= Walles T. Edmondson =

American limnologist

Walles Thomas Edmondson (April 24, 1916 – January 10, 2000), also known as "Tommy" amongst his peers, was a prominent professor of zoology at the University of Washington. Edmondson was also leading American limnoecologist and writer, whose research focused on the causation and effects of eutrophication by plankton and his early work on rotifer taxonomy from Hispaniola, the Himalayas and lakes across the United States.

Edmondson won the Eminent Ecologist Award in 1983 from the Ecological Society of America.

==Personal life==
Edmondson was born and raised in Milwaukee, Wisconsin, where he would spend much of his youth at Lake Michigan learning about its biology. By 1938, Edmonson completed his B.Sc. from Yale University with eight scientific paper publications, one of which was in the journal Science. Edmondson was known for his unconventional thought process and used many disciplines for his research, much of which included: systematics, fixation methods, and substrate effects. While at Yale, Edmondson did his Ph.D. with G. Evelyn Hutchinson and he also studied at the University of Wisconsin and Trout Lake under Chancey Juday.

At Wisconsin, Edmondson would meet Yvette Hardman, who would later become a close colleague and later on become his wife. The two got married in 1941 in Dwight Chapel, New Haven. This was hours after Edmondson completed his preliminary exams for his Ph.D. Edmondson became an oceanographer for the US Navy to aid with the war effort. In 1949, Edmondson and Hardman moved to Washington, where Edmondson would become a professor and teach limnology. In the 1950s, while in Seattle, Edmondson convinced the public they could implement solution to help clean Lake Washington leading to a large infusion of funds by the city of Seattle that was used to restore the lake.

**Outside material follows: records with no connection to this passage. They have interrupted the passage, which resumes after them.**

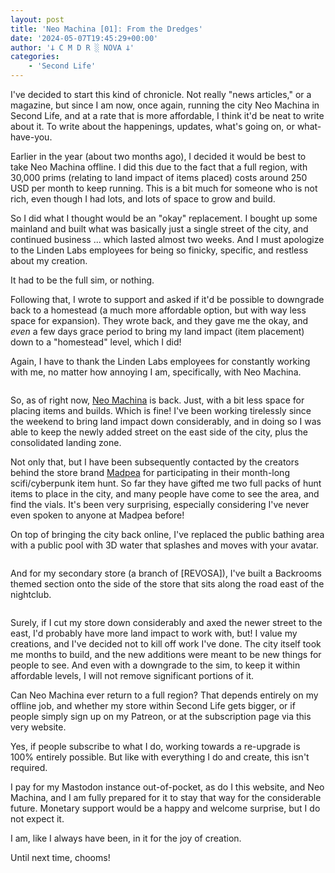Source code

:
 ```yaml
---
layout: post
title: 'Neo Machina [01]: From the Dredges'
date: '2024-05-07T19:45:29+00:00'
author: '𐕣 C M D R ░ NOVA 𐕣'
categories:
    - 'Second Life'
---
```


<!-- wp:paragraph -->
<p>I've decided to start this kind of chronicle. Not really "news articles," or a magazine, but since I am now, once again, running the city Neo Machina in Second Life, and at a rate that is more affordable, I think it'd be neat to write about it. To write about the happenings, updates, what's going on, or what-have-you.</p>
<!-- /wp:paragraph -->

<!-- wp:paragraph -->
<p>Earlier in the year (about two months ago), I decided it would be best to take Neo Machina offline. I did this due to the fact that a full region, with 30,000 prims (relating to land impact of items placed) costs around 250 USD per month to keep running. This is a bit much for someone who is not rich, even though I had lots, and lots of space to grow and build.</p>
<!-- /wp:paragraph -->

<!-- wp:paragraph -->
<p>So I did what I thought would be an "okay" replacement. I bought up some mainland and built what was basically just a single street of the city, and continued business ... which lasted almost two weeks. And I must apologize to the Linden Labs employees for being so finicky, specific, and restless about my creation.</p>
<!-- /wp:paragraph -->

<!-- wp:paragraph -->
<p>It had to be the full sim, or nothing.</p>
<!-- /wp:paragraph -->

<!-- wp:paragraph -->
<p>Following that, I wrote to support and asked if it'd be possible to downgrade back to a homestead (a much more affordable option, but with way less space for expansion). They wrote back, and they gave me the okay, and <em>even</em> a few days grace period to bring my land impact (item placement) down to a "homestead" level, which I did!</p>
<!-- /wp:paragraph -->

<!-- wp:paragraph -->
<p>Again, I have to thank the Linden Labs employees for constantly working with me, no matter how annoying I am, specifically, with Neo Machina.</p>
<!-- /wp:paragraph -->

<!-- wp:image {"id":1330,"sizeSlug":"large","linkDestination":"none"} -->
<figure class="wp-block-image size-large"><img src="https://cmdr-nova.online/wp-content/uploads/2024/05/image-1-1024x478.png" alt="" class="wp-image-1330"/></figure>
<!-- /wp:image -->

<!-- wp:paragraph -->
<p>So, as of right now, <a href="http://maps.secondlife.com/secondlife/Neo%20Machina/12/122/1501" target="_blank" rel="noreferrer noopener">Neo Machina</a> is back. Just, with a bit less space for placing items and builds. Which is fine! I've been working tirelessly since the weekend to bring land impact down considerably, and in doing so I was able to keep the newly added street on the east side of the city, plus the consolidated landing zone.</p>
<!-- /wp:paragraph -->

<!-- wp:paragraph -->
<p>Not only that, but I have been subsequently contacted by the creators behind the store brand <a href="https://marketplace.secondlife.com/en-US/stores/101837" target="_blank" rel="noreferrer noopener">Madpea</a> for participating in their month-long scifi/cyberpunk item hunt. So far they have gifted me two full packs of hunt items to place in the city, and many people have come to see the area, and find the vials. It's been very surprising, especially considering I've never even spoken to anyone at Madpea before!</p>
<!-- /wp:paragraph -->

<!-- wp:paragraph -->
<p>On top of bringing the city back online, I've replaced the public bathing area with a public pool with 3D water that splashes and moves with your avatar.</p>
<!-- /wp:paragraph -->

<!-- wp:image {"id":1331,"sizeSlug":"full","linkDestination":"none"} -->
<figure class="wp-block-image size-full"><img src="https://cmdr-nova.online/wp-content/uploads/2024/05/image-2.png" alt="" class="wp-image-1331"/></figure>
<!-- /wp:image -->

<!-- wp:paragraph -->
<p>And for my secondary store (a branch of [REVOSA]), I've built a Backrooms themed section onto the side of the store that sits along the road east of the nightclub.</p>
<!-- /wp:paragraph -->

<!-- wp:image {"id":1332,"sizeSlug":"full","linkDestination":"none"} -->
<figure class="wp-block-image size-full"><img src="https://cmdr-nova.online/wp-content/uploads/2024/05/image-3.png" alt="" class="wp-image-1332"/></figure>
<!-- /wp:image -->

<!-- wp:paragraph -->
<p>Surely, if I cut my store down considerably and axed the newer street to the east, I'd probably have more land impact to work with, but! I value my creations, and I've decided not to kill off work I've done. The city itself took me months to build, and the new additions were meant to be new things for people to see. And even with a downgrade to the sim, to keep it within affordable levels, I will not remove significant portions of it.</p>
<!-- /wp:paragraph -->

<!-- wp:paragraph -->
<p>Can Neo Machina ever return to a full region? That depends entirely on my offline job, and whether my store within Second Life gets bigger, or if people simply sign up on my Patreon, or at the subscription page via this very website.</p>
<!-- /wp:paragraph -->

<!-- wp:paragraph -->
<p>Yes, if people subscribe to what I do, working towards a re-upgrade is 100% entirely possible. But like with everything I do and create, this isn't required.</p>
<!-- /wp:paragraph -->

<!-- wp:paragraph -->
<p>I pay for my Mastodon instance out-of-pocket, as do I this website, and Neo Machina, and I am fully prepared for it to stay that way for the considerable future. Monetary support would be a happy and welcome surprise, but I do not expect it.</p>
<!-- /wp:paragraph -->

<!-- wp:paragraph -->
<p>I am, like I always have been, in it for the joy of creation.</p>
<!-- /wp:paragraph -->

<!-- wp:paragraph -->
<p>Until next time, chooms!</p>
<!-- /wp:paragraph -->
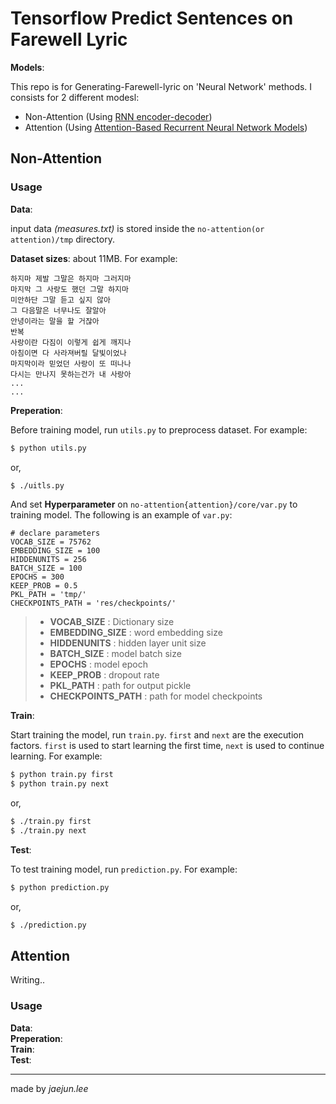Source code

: # Tensorflow Predict Sentences on Farewell Lyric

**Models**:  

This repo is for Generating-Farewell-lyric on 'Neural Network' methods. I consists for 2 different modesl:  
* Non-Attention (Using [RNN encoder-decoder](https://arxiv.org/abs/1406.1078))
* Attention (Using [Attention-Based Recurrent Neural Network Models](https://arxiv.org/abs/1609.01454))

## Non-Attention

### Usage

**Data**:  

input data *(measures.txt)* is stored inside the `no-attention(or attention)/tmp` directory.  

**Dataset sizes**: about 11MB. For example:  
```
하지마 제발 그말은 하지마 그러지마
마지막 그 사랑도 했던 그말 하지마
미안하단 그말 듣고 싶지 않아
그 다음말은 너무나도 잘알아
안녕이라는 말을 할 거잖아
반복
사랑이란 다짐이 이렇게 쉽게 깨지나
아침이면 다 사라져버릴 달빛이었나
마지막이라 믿었던 사랑이 또 떠나나
다시는 만나지 못하는건가 내 사랑아
...
...
```

**Preperation**:  

Before training model, run `utils.py` to preprocess dataset. For example:  
```bash
$ python utils.py
```  
or,  
```bash
$ ./uitls.py
```  

And set **Hyperparameter** on `no-attention{attention}/core/var.py` to training model. The following is an example of `var.py`:  
```
# declare parameters
VOCAB_SIZE = 75762
EMBEDDING_SIZE = 100
HIDDENUNITS = 256
BATCH_SIZE = 100
EPOCHS = 300
KEEP_PROB = 0.5
PKL_PATH = 'tmp/'
CHECKPOINTS_PATH = 'res/checkpoints/'
```  

> * **VOCAB_SIZE** : Dictionary size
> * **EMBEDDING_SIZE** : word embedding size
> * **HIDDENUNITS** : hidden layer unit size
> * **BATCH_SIZE** : model batch size
> * **EPOCHS** : model epoch
> * **KEEP_PROB** : dropout rate
> * **PKL_PATH** : path for output pickle 
> * **CHECKPOINTS_PATH** : path for model checkpoints

**Train**:  

Start training the model, run `train.py`. `first` and `next` are the execution factors. `first` is used to start learning the first time, `next` is used to continue learning. For example:  
```bash
$ python train.py first
$ python train.py next
```  
or,  
```bash
$ ./train.py first
$ ./train.py next
```  

**Test**: 

To test training model, run `prediction.py`. For example:  
```bash
$ python prediction.py
```  
or,  
```bash
$ ./prediction.py
```  

## Attention

Writing..

### Usage

**Data**:  
**Preperation**:  
**Train**:  
**Test**:  

---
made by *jaejun.lee*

On his birthday in 1973 Edmondson was elected to the National Academy of Sciences. In 1980, the Societas Internationalis Limnologiae honored Edmondson with their highest honor, the Naumann-Thienemann Medal. His nomination as an eminent ecologist to the Ecological Society of America was written by G. Evelyn Hutchinson in 1984. In 2009, the Association for the Sciences of Limnology and Oceanography (ASLO) honored Edmondson by renaming an award for distinguished service to the Tommy and Yvette Edmondson Distinguished Service Award which recognizes "members who have displayed exceptional efforts that support the professional goals and enhance the stature of ASLO."

== Awards ==

- Member, National Academy of Sciences (1973)
- National Academy of Sciences Award for Environmental Quality (1973)
- Naumann-Thienemann Medal, International Society for Theoretical and Applied Limnology (1980)
- Eminent Ecologist Award, Ecological Society of America (1983)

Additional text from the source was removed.